Any relationship requires communication. Don’t be afraid to voice how you feel and don’t be offended when your mate voices how he feels. Just as long as it’s done respectfully and in love.
If you feel like your mate is slacking or just feel that the relationship is just not what it used to be, don’t be afraid to let them know. The sooner you address the issue, the more likely it can be resolved. Avoiding the issue, doesn’t fix the issue.
Keeping secrets, hiding feelings, and being untruthful are the number one reasons relationships fail. What’s done in the dark will always come to the light. Remember that.
Faith should be the root of every Christian relationship. When one’s faith is weak, one may need to lift the other. Encourage your mate to draw closer to God. A relationship should not distract you from God. If it interferes with your relationship with God, there are definitely some changes that need to be made.
Attend Church Together. Marriage is difficult enough without maintaining a commitment to serve God. There are too many distractions and influences that will hinder a relationship without God. Remember your wedding vows, “What God has joined together”. Being close to God allows a couple to seek wisdom and guidance in their relationship. It also provides a willingness to allow forgiveness to play an important part of your marriage.
Understand that God created us all differently. There are going to be things that you will not always agree on. That’s normal. A difference of opinion does not mean a couple is not compatible. It just means that we all have different opinions.
Maybe there will be times when you can’t go out on the town because your mate is tired. Be understanding. There will be other times. Maybe your mate is thinking about quitting their 9 to 5 in order to follow a dream God has placed in their heart. Be understanding. Compromising a little does not mean you are settling.
Next to God, My Wife is first and then our children. No one comes before her. She is my best friend.
There’s no greater feeling than being loved. Love truly conquers all. The Bible says “Husbands are to love their wives, even as Christ also loved the church”. It’s easy to love someone when things are peachy and rosy, but the real test of love is when things get a little shaky. Do you love them enough to stay and work it out or do you run for the exit?
Hebrews 13:4 – “Let marriage be held in honor among all, and let the marriage bed be undefiled, for God will judge the sexually immoral and adulterous.”

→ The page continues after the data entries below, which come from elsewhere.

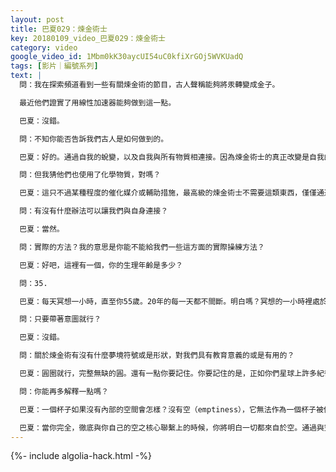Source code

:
 ```yaml
---
layout: post
title: 巴夏029：煉金術士
key: 20180109_video_巴夏029：煉金術士
category: video
google_video_id: 1Mbm0kK30aycUI54uC0kfiXrGOj5WVKUadQ
tags: [影片｜編號系列]
text: |
  問：我在探索頻道看到一些有關煉金術的節目，古人聲稱能夠將汞轉變成金子。

  最近他們證實了用線性加速器能夠做到這一點。

  巴夏：沒錯。

  問：不知你能否告訴我們古人是如何做到的。

  巴夏：好的。通過自我的蛻變，以及自我與所有物質相連接。因為煉金術士的真正改變是自我的淨化，如此，個體的振動提升，繼而影響物質的材料，使其轉化。

  問：但我猜他們也使用了化學物質，對嗎？

  巴夏：這只不過某種程度的催化媒介或輔助措施，最高級的煉金術士不需要這類東西，僅僅通過自身的能量轉變所有物質。

  問：有沒有什麼辦法可以讓我們與自身連接？

  巴夏：當然。

  問：實際的方法？我的意思是你能不能給我們一些這方面的實際操練方法？

  巴夏：好吧，這裡有一個，你的生理年齡是多少？

  問：35.

  巴夏：每天冥想一小時，直至你55歲。20年的每一天都不間斷。明白嗎？冥想的一小時裡處於純然的平衡狀態，如此堅持20年。你將達到足夠的頻率層級像他們一樣轉變（金屬）。

  問：只要帶著意圖就行？

  巴夏：沒錯。

  問：關於煉金術有沒有什麼夢境符號或是形狀，對我們具有教育意義的或是有用的？

  巴夏：圓圈就行，完整無缺的圓。還有一點你要記住。你要記住的是，正如你們星球上許多紀律裡說的，一個容器的可用之處在於它的空。

  問：你能再多解釋一點嗎？

  巴夏：一個杯子如果沒有內部的空間會怎樣？沒有空（emptiness），它無法作為一個杯子被使用。正是空是的一個東西變得可用。所以，在你認為的空空之處，你將發現所有的可用之處，於是，您將變成容易，金屬嬗變的坩堝。

  巴夏：當你完全，徹底與你自己的空之核心聯繫上的時候，你將明白一切都來自於空。通過與空融合，你將能夠轉變一切來自於它的東西，因為你將能夠讓空採用任何你希望它採取的形象，因為你瞭解了空與色（form）的關係。那就是煉金術士的領會，煉金術士的純粹狀態。
---
```


{%- include algolia-hack.html -%}
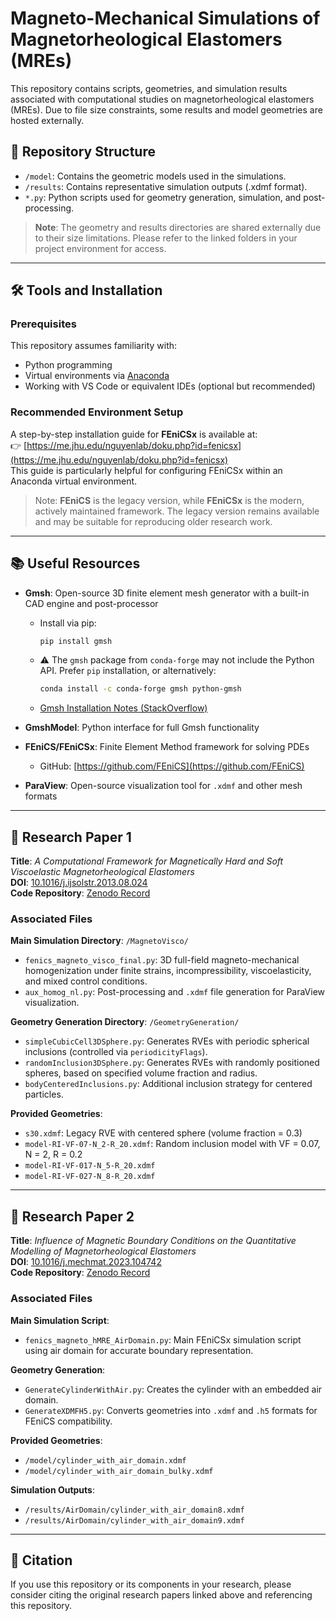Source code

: # Magneto-Mechanical Simulations of Magnetorheological Elastomers (MREs)

This repository contains scripts, geometries, and simulation results associated with computational studies on magnetorheological elastomers (MREs). Due to file size constraints, some results and model geometries are hosted externally.

## 📁 Repository Structure

- `/model`: Contains the geometric models used in the simulations.
- `/results`: Contains representative simulation outputs (.xdmf format).
- `*.py`: Python scripts used for geometry generation, simulation, and post-processing.

> **Note**: The geometry and results directories are shared externally due to their size limitations. Please refer to the linked folders in your project environment for access.

---

## 🛠 Tools and Installation

### Prerequisites

This repository assumes familiarity with:

- Python programming
- Virtual environments via [Anaconda](https://www.anaconda.com/)
- Working with VS Code or equivalent IDEs (optional but recommended)

### Recommended Environment Setup

A step-by-step installation guide for **FEniCSx** is available at:  
👉 [https://me.jhu.edu/nguyenlab/doku.php?id=fenicsx](https://me.jhu.edu/nguyenlab/doku.php?id=fenicsx)  
This guide is particularly helpful for configuring FEniCSx within an Anaconda virtual environment.

> Note: **FEniCS** is the legacy version, while **FEniCSx** is the modern, actively maintained framework. The legacy version remains available and may be suitable for reproducing older research work.

---

## 📚 Useful Resources

- **Gmsh**: Open-source 3D finite element mesh generator with a built-in CAD engine and post-processor  
  - Install via pip:  
    ```bash
    pip install gmsh
    ```
  - ⚠️ The `gmsh` package from `conda-forge` may not include the Python API. Prefer `pip` installation, or alternatively:  
    ```bash
    conda install -c conda-forge gmsh python-gmsh
    ```
  - [Gmsh Installation Notes (StackOverflow)](https://stackoverflow.com/questions/70947216/python-cant-use-gmsh-after-installing-via-pip-and-conda)

- **GmshModel**: Python interface for full Gmsh functionality  
- **FEniCS/FEniCSx**: Finite Element Method framework for solving PDEs  
  - GitHub: [https://github.com/FEniCS](https://github.com/FEniCS)
- **ParaView**: Open-source visualization tool for `.xdmf` and other mesh formats

---

## 📄 Research Paper 1

**Title**: *A Computational Framework for Magnetically Hard and Soft Viscoelastic Magnetorheological Elastomers*  
**DOI**: [10.1016/j.ijsolstr.2013.08.024](https://doi.org/10.1016/j.ijsolstr.2013.08.024)  
**Code Repository**: [Zenodo Record](https://zenodo.org/records/5543516)

### Associated Files

**Main Simulation Directory**: `/MagnetoVisco/`

- `fenics_magneto_visco_final.py`: 3D full-field magneto-mechanical homogenization under finite strains, incompressibility, viscoelasticity, and mixed control conditions.
- `aux_homog_nl.py`: Post-processing and `.xdmf` file generation for ParaView visualization.

**Geometry Generation Directory**: `/GeometryGeneration/`

- `simpleCubicCell3DSphere.py`: Generates RVEs with periodic spherical inclusions (controlled via `periodicityFlags`).
- `randomInclusion3DSphere.py`: Generates RVEs with randomly positioned spheres, based on specified volume fraction and radius.
- `bodyCenteredInclusions.py`: Additional inclusion strategy for centered particles.

**Provided Geometries**:

- `s30.xdmf`: Legacy RVE with centered sphere (volume fraction = 0.3)
- `model-RI-VF-07-N_2-R_20.xdmf`: Random inclusion model with VF = 0.07, N = 2, R = 0.2
- `model-RI-VF-017-N_5-R_20.xdmf`
- `model-RI-VF-027-N_8-R_20.xdmf`

---

## 📄 Research Paper 2

**Title**: *Influence of Magnetic Boundary Conditions on the Quantitative Modelling of Magnetorheological Elastomers*  
**DOI**: [10.1016/j.mechmat.2023.104742](https://doi.org/10.1016/j.mechmat.2023.104742)  
**Code Repository**: [Zenodo Record](https://zenodo.org/records/8129310)

### Associated Files

**Main Simulation Script**:

- `fenics_magneto_hMRE_AirDomain.py`: Main FEniCSx simulation script using air domain for accurate boundary representation.

**Geometry Generation**:

- `GenerateCylinderWithAir.py`: Creates the cylinder with an embedded air domain.
- `GenerateXDMFH5.py`: Converts geometries into `.xdmf` and `.h5` formats for FEniCS compatibility.

**Provided Geometries**:

- `/model/cylinder_with_air_domain.xdmf`
- `/model/cylinder_with_air_domain_bulky.xdmf`

**Simulation Outputs**:

- `/results/AirDomain/cylinder_with_air_domain8.xdmf`
- `/results/AirDomain/cylinder_with_air_domain9.xdmf`

---

## 🧪 Citation

If you use this repository or its components in your research, please consider citing the original research papers linked above and referencing this repository.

Ephesians 5:23,24,32 – “For the husband is the head of the wife even as Christ is the head of the church, his body, and is himself its Savior. Now as the church submits to Christ, so also wives should submit in everything to their husbands. This mystery is profound, and I am saying that it refers to Christ and the church.”
New studies support the idea that gratitude is an integral part of healthy relationships. As marriages move past the honeymoon stage, couples go from appreciating and loving every little detail about each other to taking each other for granted. The key to sparking healthy relationships with gratitude is to take the initiative: “Instead of just waiting for the other person to make you feel good, you can jump start that cycle and take it into your own hands by focusing on what’s good in your relationship.
Gratitude is a skill that you cultivate—nurture it in yourself, and soon your will see positivity radiate back at you.